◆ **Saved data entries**
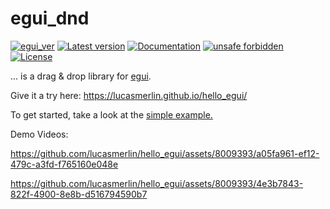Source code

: # egui_dnd

[![egui_ver](https://img.shields.io/badge/egui-0.27.0-blue)](https://github.com/emilk/egui)
[![Latest version](https://img.shields.io/crates/v/egui_dnd.svg)](https://crates.io/crates/egui_dnd)
[![Documentation](https://docs.rs/egui_dnd/badge.svg)](https://docs.rs/egui_dnd)
[![unsafe forbidden](https://img.shields.io/badge/unsafe-forbidden-success.svg)](https://github.com/rust-secure-code/safety-dance/)
[![License](https://img.shields.io/crates/l/egui_dnd.svg)](https://crates.io/crates/egui_dnd)



[content]:<>


... is a drag & drop library for [egui](https://github.com/emilk/egui). 

Give it a try here: <https://lucasmerlin.github.io/hello_egui/>



To get started, take a look at the [simple example.](https://github.com/lucasmerlin/hello_egui/blob/main/crates/egui_dnd/examples/simple.rs)

Demo Videos:

<https://github.com/lucasmerlin/hello_egui/assets/8009393/a05fa961-ef12-479c-a3fd-f765160e048e>


<https://github.com/lucasmerlin/hello_egui/assets/8009393/4e3b7843-822f-4900-8e8b-d516794590b7>

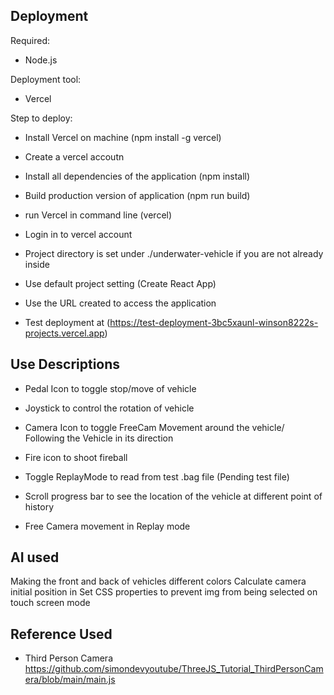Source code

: ## Deployment

Required:
- Node.js

Deployment tool:
- Vercel

Step to deploy:
- Install Vercel on machine (npm install -g vercel)
- Create a vercel accoutn
- Install all dependencies of the application (npm install)
- Build production version of application (npm run build)

- run Vercel in command line (vercel)
- Login in to vercel account
- Project directory is set under ./underwater-vehicle if you are not already inside
- Use default project setting (Create React App)
- Use the URL created to access the application

- Test deployment at (https://test-deployment-3bc5xaunl-winson8222s-projects.vercel.app)

## Use Descriptions

- Pedal Icon to toggle stop/move of vehicle
- Joystick to control the rotation of vehicle
- Camera Icon to toggle FreeCam Movement around the vehicle/ Following the Vehicle in its direction
- Fire icon to shoot fireball

- Toggle ReplayMode to read from test .bag file (Pending test file)
- Scroll progress bar to see the location of the vehicle at different point of history
- Free Camera movement in Replay mode

## AI used
Making the front and back of vehicles different colors
Calculate camera initial position in 
Set CSS properties to prevent img from being selected on touch screen mode

## Reference Used
- Third Person Camera
https://github.com/simondevyoutube/ThreeJS_Tutorial_ThirdPersonCamera/blob/main/main.js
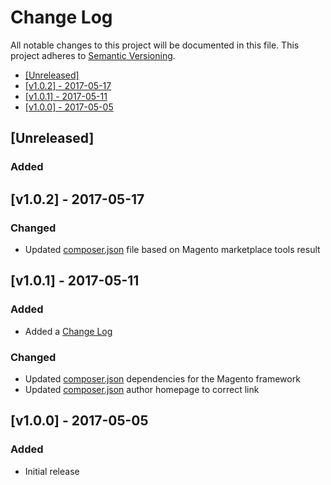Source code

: # Change Log

All notable changes to this project will be documented in this file.
This project adheres to [Semantic Versioning](http://semver.org/).

 * [\[Unreleased\]](#unreleased)
 * [\[v1.0.2\] - 2017-05-17](#v102---2017-05-17)
 * [\[v1.0.1\] - 2017-05-11](#v101---2017-05-11)
 * [\[v1.0.0\] - 2017-05-05](#v100---2017-05-05)

## [Unreleased]

### Added

## [v1.0.2] - 2017-05-17

### Changed

 - Updated [composer.json](./composer.json) file based on Magento marketplace tools result

## [v1.0.1] - 2017-05-11

### Added
 - Added a [Change Log](./CHANGELOG.md)

### Changed

 - Updated [composer.json](./composer.json) dependencies for the Magento framework
 - Updated [composer.json](./composer.json) author homepage to correct link

## [v1.0.0] - 2017-05-05

### Added

 - Initial release
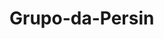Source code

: # Grupo-da-Persin

<!DOCTYPE html>
<html lang="pt-br">
<head>
    <meta charset="UTF-8">
    <meta name="viewport" content="width=device-width, initial-scale=1.0">
    <title>Movie</title>
    <meta name="description" content="Avalie seus filmes aqui e receba recomendações parecidas"
<body>
    
</body>
</html>
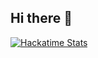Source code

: ## Hi there 👋
[![Hackatime Stats](https://github-readme-stats.hackclub.dev/api/wakatime?username=561&api_domain=hackatime.hackclub.com&theme=darcula&custom_title=Hackatime+Stats&layout=compact&cache_seconds=0&langs_count=8)](https://github-readme-stats.hackclub.dev/api/wakatime?username=561&api_domain=hackatime.hackclub.com&theme=darcula&custom_title=Hackatime+Stats&layout=compact&cache_seconds=0&langs_count=8
)
<!--
**alexmen656/alexmen656** is a ✨ _special_ ✨ repository because its `README.md` (this file) appears on your GitHub profile.

Here are some ideas to get you started:

- 🔭 I’m currently working on ...
- 🌱 I’m currently learning ...
- 👯 I’m looking to collaborate on ...
- 🤔 I’m looking for help with ...
- 💬 Ask me about ...
- 📫 How to reach me: ...
- 😄 Pronouns: ...
- ⚡ Fun fact: ...
-->
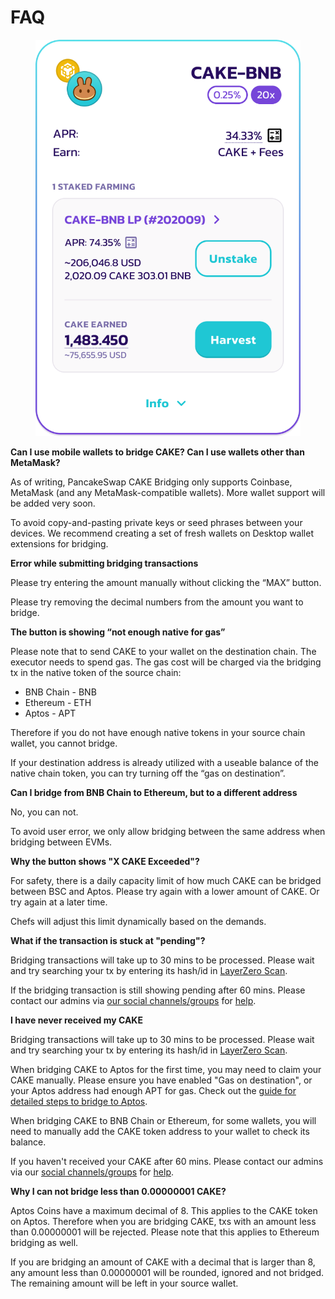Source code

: # FAQ

<figure><img src="../../.gitbook/assets/image (32).png" alt=""><figcaption></figcaption></figure>

**Can I use mobile wallets to bridge CAKE? Can I use wallets other than MetaMask?**

As of writing, PancakeSwap CAKE Bridging only supports Coinbase, MetaMask (and any MetaMask-compatible wallets). More wallet support will be added very soon.

To avoid copy-and-pasting private keys or seed phrases between your devices. We recommend creating a set of fresh wallets on Desktop wallet extensions for bridging.



**Error while submitting bridging transactions**

Please try entering the amount manually without clicking the “MAX” button.

Please try removing the decimal numbers from the amount you want to bridge.



**The button is showing “not enough native for gas”**

Please note that to send CAKE to your wallet on the destination chain. The executor needs to spend gas. The gas cost will be charged via the bridging tx in the native token of the source chain:

* BNB Chain - BNB
* Ethereum - ETH
* Aptos - APT

Therefore if you do not have enough native tokens in your source chain wallet, you cannot bridge.

If your destination address is already utilized with a useable balance of the native chain token, you can try turning off the “gas on destination”.



**Can I bridge from BNB Chain to Ethereum, but to a different address**

No, you can not.

To avoid user error, we only allow bridging between the same address when bridging between EVMs.



**Why the button shows "X CAKE Exceeded"?**

For safety, there is a daily capacity limit of how much CAKE can be bridged between BSC and Aptos. Please try again with a lower amount of CAKE. Or try again at a later time.

Chefs will adjust this limit dynamically based on the demands.



**What if the transaction is stuck at "pending"?**

Bridging transactions will take up to 30 mins to be processed. Please wait and try searching your tx by entering its hash/id in [LayerZero Scan](https://layerzeroscan.com/).

If the bridging transaction is still showing pending after 60 mins. Please contact our admins via [our social channels/groups](../../contact-us/social-accounts-and-communities.md) for [help](../../readme/help/).



**I have never received my CAKE**

Bridging transactions will take up to 30 mins to be processed. Please wait and try searching your tx by entering its hash/id in [LayerZero Scan](https://layerzeroscan.com/).

When bridging CAKE to Aptos for the first time, you may need to claim your CAKE manually. Please ensure you have enabled "Gas on destination", or your Aptos address had enough APT for gas. Check out the [guide for detailed steps to bridge to Aptos](aptos.md).

When bridging CAKE to BNB Chain or Ethereum, for some wallets, you will need to manually add the CAKE token address to your wallet to check its balance.

If you haven't received your CAKE after 60 mins. Please contact our admins via our [social channels/groups](../../contact-us/social-accounts-and-communities.md) for [help](../../readme/help/).



**Why I can not bridge less than 0.00000001 CAKE?**

Aptos Coins have a maximum decimal of 8. This applies to the CAKE token on Aptos. Therefore when you are bridging CAKE, txs with an amount less than 0.00000001 will be rejected. Please note that this applies to Ethereum bridging as well.

If you are bridging an amount of CAKE with a decimal that is larger than 8, any amount less than 0.00000001 will be rounded, ignored and not bridged. The remaining amount will be left in your source wallet.
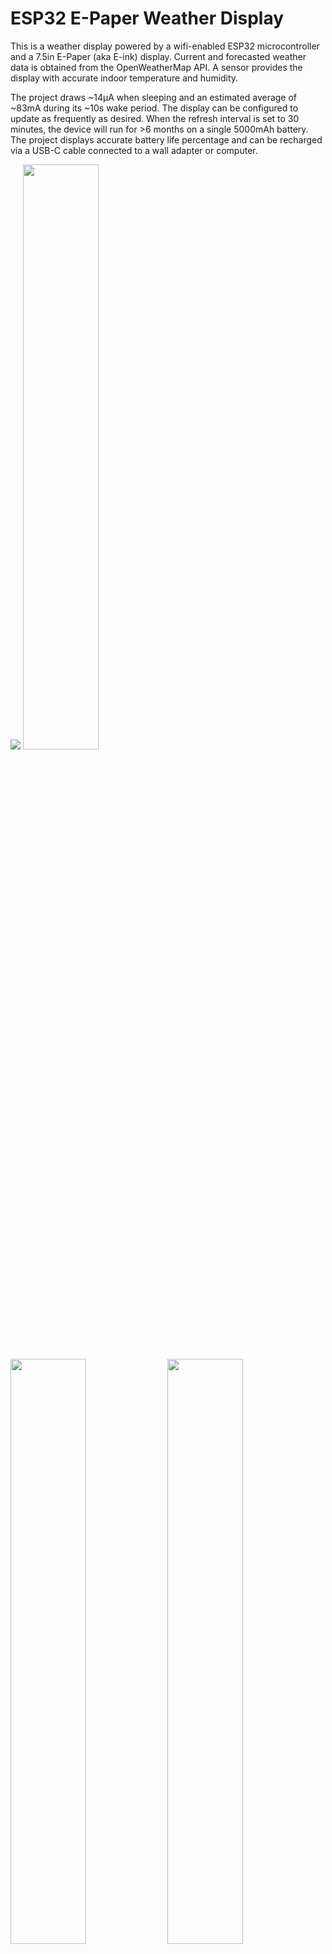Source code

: # ESP32 E-Paper Weather Display

This is a weather display powered by a wifi-enabled ESP32 microcontroller and a 7.5in E-Paper (aka E-ink) display. Current and forecasted weather data is obtained from the OpenWeatherMap API. A sensor provides the display with accurate indoor temperature and humidity.

The project draws ~14μA when sleeping and an estimated average of ~83mA during its ~10s wake period. The display can be configured to update as frequently as desired. When the refresh interval is set to 30 minutes, the device will run for >6 months on a single 5000mAh battery. The project displays accurate battery life percentage and can be recharged via a USB-C cable connected to a wall adapter or computer.

<p float="left">
  <img src="showcase/assembled-demo-raleigh-front.jpg" />
  <img src="showcase/assembled-demo-raleigh-side.jpg" width="49%" />
  <img src="showcase/assembled-demo-raleigh-back.jpg" width="49%" /> 
  <img src="showcase/assembled-demo-bottom-cover.jpg" width="49%" />
  <img src="showcase/assembled-demo-bottom-cover-removed.jpg" width="49%" /> 
</p>

I made a small stand by hollowing out a piece of wood from the bottom. On the back, I used a short USB extension cable so that I can charge the battery without needing to remove the components from the stand. I also wired a small reset button to refresh the display manually. Additionally, I 3d printed a cover for the bottom, which is held on by magnets. The E-paper screen is very thin, so I used a thin piece of acrylic to support it.

There are configuration options for everything from location, time/date formats, units, and language to air quality index scale and hourly outlook graph bounds.

The hourly outlook graph (bottom right) shows a line indicating temperature and shaded bars indicating probability of precipitation.

Here are two examples utilizing various configuration options:

<p float="left">
  <img src="showcase/demo-new-york.jpg" width="49%" />
  <img src="showcase/demo-london.jpg" width="49%" /> 
</p>

## Setup Guide

### Hardware

7.5inch (800×480) E-Ink Display w/ HAT for Raspberry Pi, SPI interface

- Advantages of E-Paper
  - Ultra Low Power Consumption - E-Paper (or E-Ink) displays are ideal for low-power applications that do not require frequent display refreshes. E-Paper displays only draw power when refreshing the display and do not have a backlight. Images will remain on the screen even when power is removed.

- Limitations of E-Paper: 
  - Colors - E-Paper has traditionally been limited to just black and white, but in recent years 3-color E-Paper screens have started showing up.

  - Refresh Times and Ghosting - E-Paper displays are highly susceptible to ghosting effects if refreshed too quickly. To avoid this, E-Paper displays often take a few seconds to refresh(4s for the unit used in this project) and will alternate between black and white a few times, which can be distracting.  


- https://www.waveshare.com/product/7.5inch-e-paper-hat.htm (800x480, 7.5inch E-Ink display, Black/White)

- Note that this project also now supports this 3-color panel as well, though the program will only draw black/white to the screen. https://www.waveshare.com/product/7.5inch-e-paper-hat-b.htm (800x480, 7.5inch E-Ink display, Red/Black/White) 


FireBeetle 2 ESP32-E Microcontroller

- Why the ESP32?

  - Onboard WiFi.

  - 520kB of RAM and 4MB of FLASH, enough to store lots of icons and fonts.

  - Low power consumption.

  - Small size, many small development boards available.

- Why the FireBeetle 2 ESP32-E

  - Drobot's FireBeetle ESP32 models are optimized for low-power consumption (https://diyi0t.com/reduce-the-esp32-power-consumption/). The Drobot's FireBeetle 2 ESP32-E variant offers USB-C, but older versions of the board with Mirco-USB would work fine too.

  - Firebeelte ESP32 models include onboard charging circuitry for a 3.7v lithium-ion(LiPo) battery.

  - FireBeetle ESP32 models include onboard circuitry to monitor battery voltage of a battery connected to its JST-PH2.0 connector.


- https://www.dfrobot.com/product-2195.html 


BME280 - Pressure, Temperature, and Humidity Sensor


- Provides accurate indoor temperature and humidity.

- Much faster than the DHT22, which requires a 2-second wait before reading temperature and humidity samples.


3.7V Lipo Battery w/ 2 Pin JST Connector 


- Size is up to you. I used a 10000mah battery so that the device can operate on a single charge for >1 year.


- The battery can be charged by plugging the FireBeetle ESP32 into the wall via the USB-C connector while the battery is plugged into the ESP32's JST connector.

  > **Warning**
  > The polarity of JST-PH2.0 connectors is not standardized! You may need to swap the order of the wires in the connector.


### Wiring

Pin connections are defined in config.cpp. 

If you are using the FireBeetle 2 ESP32-E, you can use the connections I used or change them how you would like.

IMPORTANT: The E-Paper Driver Hat has two physical switches that MUST be set correctly for the display to work.

- Display Config: Set switch to position B.

- Interface Config: Set switch to position 0.

Cut the low power pad for even longer battery life.

- From https://wiki.dfrobot.com/FireBeetle_Board_ESP32_E_SKU_DFR0654

  > Low Power Pad: This pad is specially designed for low power consumption. It is connected by default. You can cut off the thin wire in the middle with a knife to disconnect it. After disconnection, the static power consumption can be reduced by 500 μA. The power consumption can be reduced to 13 μA after controlling the maincontroller enter the sleep mode through the program. Note: when the pad is disconnected, you can only drive RGB LED light via the USB Power supply. 

![Wiring Diagram](showcase/wiring_diagram.png)

<p float="left">
  <img src="showcase/demo-tucson.jpg" width="49%" />
</p>


### Configuration, Compilation, and Upload

PlatformIO for VSCode is used for managing dependencies, code compilation, and uploading to ESP32.

1. Clone this repository or download and extract the .zip.

2. Install VSCode.

3. Follow these instructions to install the PlatformIO extension for VSCode: https://platformio.org/install/ide?install=vscode

4. Open the project in VSCode.

   a. File > Open Folder...

   b. Navigate to this project and select the folder called "platformio".

5. Configure Options.

   - Most configuration options are located in config.cpp, with a few  in config.h. Locale/language options can also be found in locales/locale_**.cpp.

   - Important settings to configure in config.cpp:

     - WiFi credentials (ssid, password).

     - Open Weather Map API key (it's free, see next section for important notes about obtaining an API key).

     - Latitude and longitude.

     - Time and date formats.

     - Sleep duration.

     - Pin connections for E-Paper (SPI), BME280 (I2C), and battery voltage (ADC).

   - Important settings to configure in config.h:

     - Units (Metric or Imperial).

   - Comments explain each option in detail.

6. Build and Upload Code.

   a. Connect ESP32 to your computer via USB.

   b. Click the upload arrow along the bottom of the VSCode window. (Should say "PlatformIO: Upload" if you hover over it.) 

      - PlatformIO will automatically download the required third-party libraries, compile, and upload the code. :)
     
      - You will only see this if you have the PlatformIO extension installed.

      - If you are getting errors during the upload process, you may need to install drivers to allow you to upload code to the ESP32.

### OpenWeatherMap API Key

Sign up here to get an API key; it's free. https://openweathermap.org/api

This project will make calls to 2 different APIs ("One Call" and "Air Pollution").

> **Note**
> OpenWeatherMap One Call 2.5 API has been deprecated for all new free users (accounts created after Summer 2022). Fortunately, you can make 1,000 calls/day to the One Call 3.0 API for free by following the steps below.

- If you have an account created before Summer 2022, you can simply use the One Call 2.5 API by changing `OWM_ONECALL_VERSION = "2.5";` in config.cpp.

- Otherwise, the One Call API 3.0 is only included in the "One Call by Call" subscription. This separate subscription includes 1,000 calls/day for free and allows you to pay only for the number of API calls made to this product.

Here's how to subscribe and avoid any credit card changes:
   - Go to https://home.openweathermap.org/subscriptions/billing_info/onecall_30/base?key=base&service=onecall_30
   - Follow the instructions to complete the subscription.
   - Go to https://home.openweathermap.org/subscriptions and set the "Calls per day (no more than)" to 1,000. This ensures you will never overrun the free calls.

## Error Messages and Troubleshooting

### Low Battery
<img src="showcase/demo-error-low-battery.jpg" align="left" width="25%" />
This error screen appears once the battery voltage has fallen below LOW_BATTERY_VOLTAGE (default = 3.20v). The display will not refresh again until it detects battery voltage above LOW_BATTERY_VOLTAGE. When battery voltage is between LOW_BATTERY_VOLTAGE and VERY_LOW_BATTERY_VOLTAGE (default = 3.10v) the esp32 will deep-sleep for periods of LOW_BATTERY_SLEEP_INTERVAL (default = 30min) before checking battery voltage again. If the battery voltage falls below CRIT_LOW_BATTERY_VOLTAGE then the display will deep-sleep for periods VERY_LOW_BATTERY_SLEEP_INTERVAL (default = 120min). If battery voltage falls to CRIT_LOW_BATTERY_VOLTAGE (default = 3.00v) then the esp32 will enter hibernate mode and will require a manual push of the reset (RST) button to begin updating again.

<br clear="left"/>

### WiFi Connection
<img src="showcase/demo-error-wifi.jpg" align="left" width="25%" />
This error screen appears when the ESP32 fails to connect to WiFi. If the message reads "WiFi Connection Failed" this might indicate an incorrect password. If the message reads "SSID Not Available" this might indicate that you mistyped the SSID or that the esp32 is out of the range of the access point. The esp32 will retry once every SLEEP_DURATION (default = 30min).

<br clear="left"/>

### API Error
<img src="showcase/demo-error-api.jpg" align="left" width="25%" />
This error screen appears if an error (client or server) occurs when making an API request to OpenWeatherMap. The second line will give the error code followed by a descriptor phrase. Positive error codes correspond to HTTP response status codes, while error codes <= 0 indicate a client(esp32) error. The esp32 will retry once every SLEEP_DURATION (default = 30min).
<br/><br/>
In the example shown to the left, "401: Unauthorized" may be the result of an incorrect API key or that you are attempting to use the One Call v3 API without the proper account setup.

<br clear="left"/>

### Time Server Error
<img src="showcase/demo-error-time.jpg" align="left" width="25%" />
This error screen appears when the esp32 fails to fetch the time from NTP_SERVER_1/NTP_SERVER_2. This error sometimes occurs immediately after uploading to the esp32; in this case, just hit the reset button or wait for SLEEP_DURATION (default = 30min) and the esp32 to automatically retry.

<br clear="left"/>

## License

My work is licensed under the [GNU General Public License v3.0](LICENSE) with tools, fonts, and icons whose licenses are as follows:

| Name                                                                                                          | License                                                                               | Notes                                                                              |
|---------------------------------------------------------------------------------------------------------------|---------------------------------------------------------------------------------------|------------------------------------------------------------------------------------|
| [GNU FreeFont: FreeSans](https://www.gnu.org/software/freefont/)                                              | [GNU General Public License v3.0](https://www.gnu.org/software/freefont/license.html) | OpenType Font (.otf)                                                               |
| [Adafruit-GFX-Library: fontconvert](https://github.com/adafruit/Adafruit-GFX-Library/tree/master/fontconvert) | [BSD License](fonts/fontconvert/license.txt)                                          | CLI tool for preprocessing fonts to be used with the Adafruit_GFX Arduino library. |
| [pollutant-concentration-to-aqi](https://github.com/lmarzen/pollutant-concentration-to-aqi)                   | [GNU Lesser General Public License v2.1](platformio/lib/pollutant-concentration-to-aqi/LICENSE)                                             |  C library that converts pollutant concentrations to Air Quality Index(AQI).                              |
| [Weather Icons](https://github.com/erikflowers/weather-icons) ('wi-**.svg')                                   | [SIL OFL 1.1](http://scripts.sil.org/OFL)                                             | The vast majority of the icons used in this project.                               |
| Other Icons (.svg)                                                                                            | Varies, please see [icons/README](icons/README)                                       | Other icons were collected from many different sources (too many to list here)     |
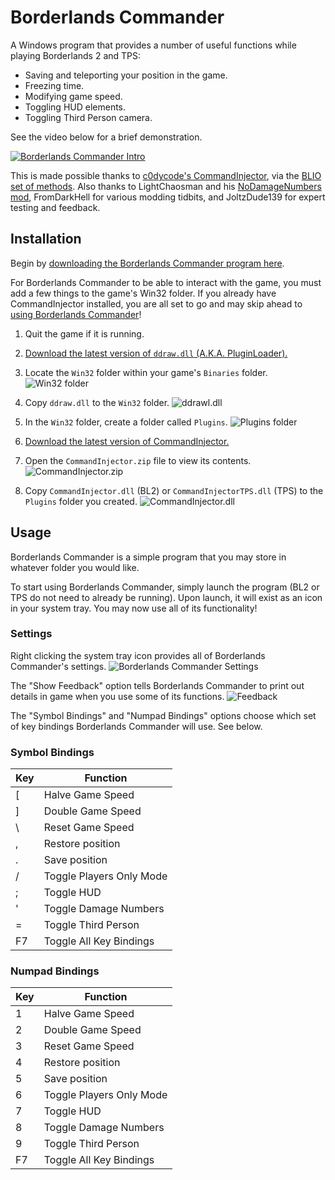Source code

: # Borderlands Commander
A Windows program that provides a number of useful functions while playing Borderlands 2 and TPS:
* Saving and teleporting your position in the game.
* Freezing time.
* Modifying game speed.
* Toggling HUD elements.
* Toggling Third Person camera.

See the video below for a brief demonstration.

[![Borderlands Commander Intro](https://i.imgur.com/ZY1nw1z.jpg)](https://youtu.be/ftfeGFUteWI)

This is made possible thanks to [c0dycode's CommandInjector](https://github.com/c0dycode/BL-CommandInjector), via the [BLIO set of methods](https://github.com/mopioid/BLIO). Also thanks to LightChaosman and his [NoDamageNumbers mod](https://github.com/BLCM/BLCMods/blob/master/Borderlands%202%20mods/LightChaosman/NoDamageNumbers.txt), FromDarkHell for various modding tidbits, and JoltzDude139 for expert testing and feedback.

## Installation

Begin by [downloading the Borderlands Commander program here](https://github.com/mopioid/Borderlands-Commander/blob/master/Borderlands-Commander.zip).

For Borderlands Commander to be able to interact with the game, you must add a few things to the game's Win32 folder. If you already have CommandInjector installed, you are all set to go and may skip ahead to [using Borderlands Commander](#usage)!

1. Quit the game if it is running.
2. [Download the latest version of `ddraw.dll` (A.K.A. PluginLoader).](https://github.com/c0dycode/BorderlandsPluginLoader/releases)
3. Locate the `Win32` folder within your game's `Binaries` folder. ![Win32 folder](https://i.imgur.com/t6OI06l.png)

4. Copy `ddraw.dll` to the `Win32` folder. ![ddrawl.dll](https://i.imgur.com/FHfiSqg.png)

5. In the `Win32` folder, create a folder called `Plugins`. ![Plugins folder](https://i.imgur.com/CDdoKDs.png)

7. [Download the latest version of CommandInjector.](https://github.com/c0dycode/BL-CommandInjector/blob/master/CommandInjector.zip)

6. Open the `CommandInjector.zip` file to view its contents. ![CommandInjector.zip](https://i.imgur.com/r1I3b26.png)

7. Copy `CommandInjector.dll` (BL2) or `CommandInjectorTPS.dll` (TPS) to the `Plugins` folder you created. ![CommandInjector.dll](https://i.imgur.com/U9OSqcV.png)

## Usage

Borderlands Commander is a simple program that you may store in whatever folder you would like.

To start using Borderlands Commander, simply launch the program (BL2 or TPS do not need to already be running). Upon launch, it will exist as an icon in your system tray. You may now use all of its functionality!

### Settings

Right clicking the system tray icon provides all of Borderlands Commander's settings. ![Borderlands Commander Settings](https://i.imgur.com/SiXMOIU.png)

The "Show Feedback" option tells Borderlands Commander to print out details in game when you use some of its functions.
![Feedback](https://i.imgur.com/2m4RA4x.png)

The "Symbol Bindings" and "Numpad Bindings" options choose which set of key bindings Borderlands Commander will use. See below.

### Symbol Bindings

| Key  | Function |
| ------------- | ------------- |
| \[ | Halve Game Speed  |
| \] | Double Game Speed  |
| \\ | Reset Game Speed  |
| ,  | Restore position  |
| .  | Save position  |
| /  | Toggle Players Only Mode  |
| ;  | Toggle HUD  |
| '  | Toggle Damage Numbers  |
| =  | Toggle Third Person  |
| F7 | Toggle All Key Bindings  |

### Numpad Bindings

| Key  | Function |
| ------------- | ------------- |
| 1  | Halve Game Speed  |
| 2  | Double Game Speed  |
| 3  | Reset Game Speed  |
| 4  | Restore position  |
| 5  | Save position  |
| 6  | Toggle Players Only Mode  |
| 7  | Toggle HUD  |
| 8  | Toggle Damage Numbers  |
| 9  | Toggle Third Person  |
| F7 | Toggle All Key Bindings  |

◆ **Task to carry out**
Check each line of the data above for the string "library", and copy the ones that have it.

◆ **Task solution**
... is a drag & drop library for [egui](https://github.com/emilk/egui). 
| [Adafruit-GFX-Library: fontconvert](https://github.com/adafruit/Adafruit-GFX-Library/tree/master/fontconvert) | [BSD License](fonts/fontconvert/license.txt)                                          | CLI tool for preprocessing fonts to be used with the Adafruit_GFX Arduino library. |
| [pollutant-concentration-to-aqi](https://github.com/lmarzen/pollutant-concentration-to-aqi)                   | [GNU Lesser General Public License v2.1](platformio/lib/pollutant-concentration-to-aqi/LICENSE)                                             |  C library that converts pollutant concentrations to Air Quality Index(AQI).                              |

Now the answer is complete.